(Dataset entries)

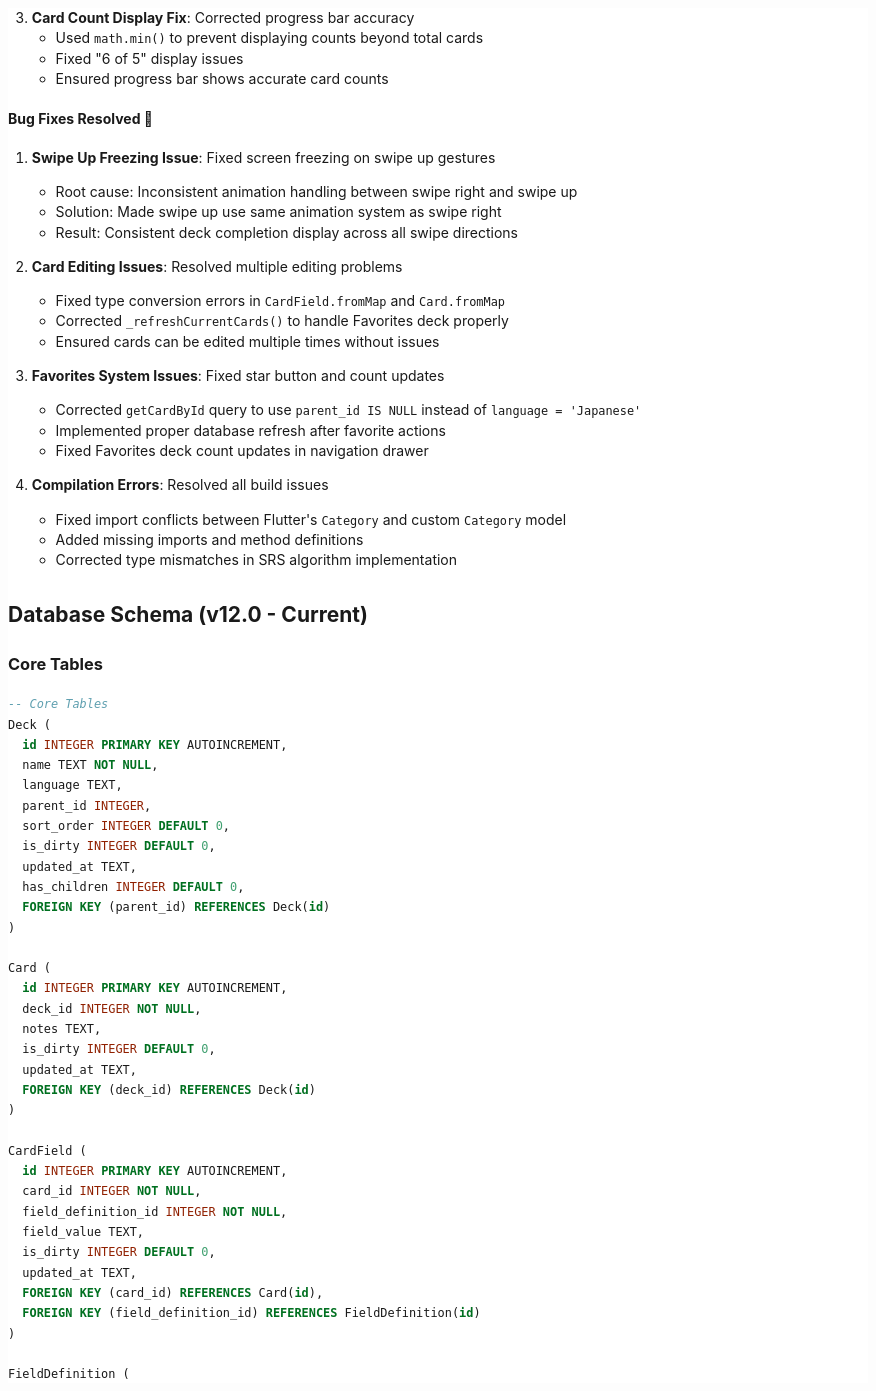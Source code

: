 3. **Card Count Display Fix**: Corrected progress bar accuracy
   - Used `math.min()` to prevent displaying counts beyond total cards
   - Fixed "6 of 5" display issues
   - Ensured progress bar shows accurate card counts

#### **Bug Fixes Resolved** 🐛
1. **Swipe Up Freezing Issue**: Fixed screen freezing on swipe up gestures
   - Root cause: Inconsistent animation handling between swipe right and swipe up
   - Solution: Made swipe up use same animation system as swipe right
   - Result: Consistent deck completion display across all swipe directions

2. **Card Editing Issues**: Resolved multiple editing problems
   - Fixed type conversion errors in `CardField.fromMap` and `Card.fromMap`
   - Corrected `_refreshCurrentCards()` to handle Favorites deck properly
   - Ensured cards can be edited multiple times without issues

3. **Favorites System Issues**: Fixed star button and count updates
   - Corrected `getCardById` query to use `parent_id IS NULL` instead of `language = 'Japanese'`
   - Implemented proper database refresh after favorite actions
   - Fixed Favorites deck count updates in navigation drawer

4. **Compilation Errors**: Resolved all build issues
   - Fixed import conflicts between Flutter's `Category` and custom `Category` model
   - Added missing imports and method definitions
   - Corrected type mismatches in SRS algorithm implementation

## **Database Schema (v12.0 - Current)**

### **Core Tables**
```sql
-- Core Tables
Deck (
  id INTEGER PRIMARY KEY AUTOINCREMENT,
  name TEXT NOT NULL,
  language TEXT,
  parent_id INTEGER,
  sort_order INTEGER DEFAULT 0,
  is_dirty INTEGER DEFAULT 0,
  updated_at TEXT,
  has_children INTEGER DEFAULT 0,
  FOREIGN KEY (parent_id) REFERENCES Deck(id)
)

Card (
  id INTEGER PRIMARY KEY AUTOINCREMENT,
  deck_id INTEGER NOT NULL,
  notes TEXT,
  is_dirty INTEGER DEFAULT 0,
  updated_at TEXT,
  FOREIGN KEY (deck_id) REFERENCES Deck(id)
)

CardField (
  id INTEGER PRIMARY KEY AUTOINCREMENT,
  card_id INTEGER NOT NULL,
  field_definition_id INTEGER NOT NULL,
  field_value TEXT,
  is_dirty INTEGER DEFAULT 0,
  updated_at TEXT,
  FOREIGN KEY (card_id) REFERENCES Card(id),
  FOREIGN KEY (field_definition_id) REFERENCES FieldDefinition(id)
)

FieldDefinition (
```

What the task requires> Write out an exact transcription of the line with "query to use" and of each line after it; stop at the end of the records.

Finished exercise>
   - Corrected `getCardById` query to use `parent_id IS NULL` instead of `language = 'Japanese'`
   - Implemented proper database refresh after favorite actions
   - Fixed Favorites deck count updates in navigation drawer

4. **Compilation Errors**: Resolved all build issues
   - Fixed import conflicts between Flutter's `Category` and custom `Category` model
   - Added missing imports and method definitions
   - Corrected type mismatches in SRS algorithm implementation

## **Database Schema (v12.0 - Current)**

### **Core Tables**
```sql
-- Core Tables
Deck (
  id INTEGER PRIMARY KEY AUTOINCREMENT,
  name TEXT NOT NULL,
  language TEXT,
  parent_id INTEGER,
  sort_order INTEGER DEFAULT 0,
  is_dirty INTEGER DEFAULT 0,
  updated_at TEXT,
  has_children INTEGER DEFAULT 0,
  FOREIGN KEY (parent_id) REFERENCES Deck(id)
)

Card (
  id INTEGER PRIMARY KEY AUTOINCREMENT,
  deck_id INTEGER NOT NULL,
  notes TEXT,
  is_dirty INTEGER DEFAULT 0,
  updated_at TEXT,
  FOREIGN KEY (deck_id) REFERENCES Deck(id)
)

CardField (
  id INTEGER PRIMARY KEY AUTOINCREMENT,
  card_id INTEGER NOT NULL,
  field_definition_id INTEGER NOT NULL,
  field_value TEXT,
  is_dirty INTEGER DEFAULT 0,
  updated_at TEXT,
  FOREIGN KEY (card_id) REFERENCES Card(id),
  FOREIGN KEY (field_definition_id) REFERENCES FieldDefinition(id)
)

FieldDefinition (
```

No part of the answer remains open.